At first, Norton worked at a homeless shelter in Lansing. She helped veterans find housing. She was laid off and went to a co-worker for advice. He was a veteran too and suggested the VA near her hometown.

She came back to this area and started working as a therapist, but it wasn’t for her. She stayed with the VA, but transitioned to work as a housing specialist. When the Women Veterans Program Manager position opened up, Norton knew she had found her niche.

Veterans, male and female, may not realize the options VA centers offer. If the center doesn’t provide a service, it can contract for it in the community. For example, the Aleda Lutz provides gynecology services, but not birthing services. Instead, the VA contracts with local obstetricians. Veterans often have co-existing conditions and unique mental health needs that complicate care. Because of that, a VA case manager follows patients to make sure everything goes smoothly from pregnancy to delivery to postpartum concerns.

“That’s why I became a social worker. I wanted to be able to advocate, to raise the voice of people who don’t have a strong enough voice. What I’ve tried to do with the women’s program is to give them a platform, to give women an opportunity. If I can amplify their voices and their needs, that’s what I want to do. I want to make sure they know they have someone who’s going to go to bat for them. I also get my health care at the VA, so, selfishly, I want to make sure it’s good.”

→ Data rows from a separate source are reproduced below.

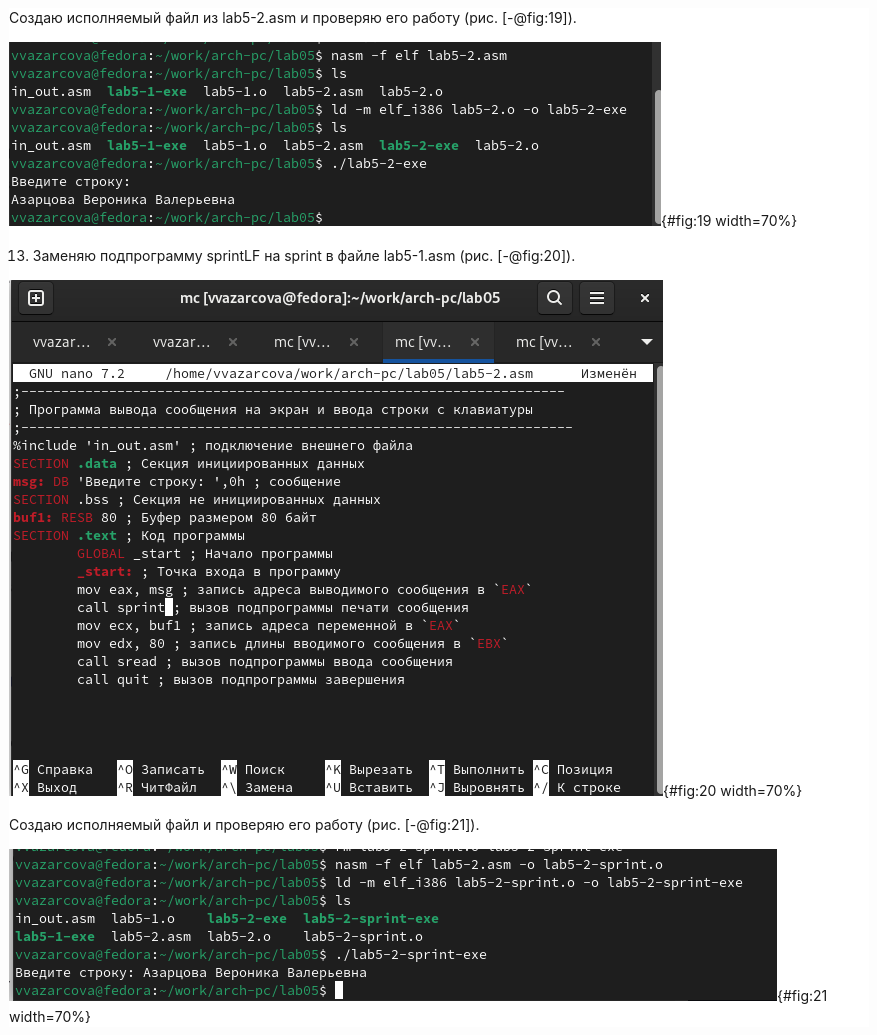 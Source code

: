 Создаю исполняемый файл из lab5-2.asm и проверяю его работу (рис. [-@fig:19]).

![Запуск файла](image/19.png){#fig:19 width=70%} 

13. Заменяю подпрограмму sprintLF на sprint в файле lab5-1.asm (рис. [-@fig:20]).

![Исправленный текст программы с sprint](image/20.png){#fig:20 width=70%} 

Создаю исполняемый файл и проверяю его работу (рис. [-@fig:21]).

![Запуск файла с sprint](image/21.png){#fig:21 width=70%}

The number of women veterans is steadily growing, according to a Department of Veterans Affairs 2018 study that was released in May 2020. The study predicts that over the next 30 years the total veteran population will shrink about 1.7%. But the number of women veterans is expected to rise about .3%.

“I think there’s a lot more outreach and recognition that women are joining the ranks of the VA now,” Norton says.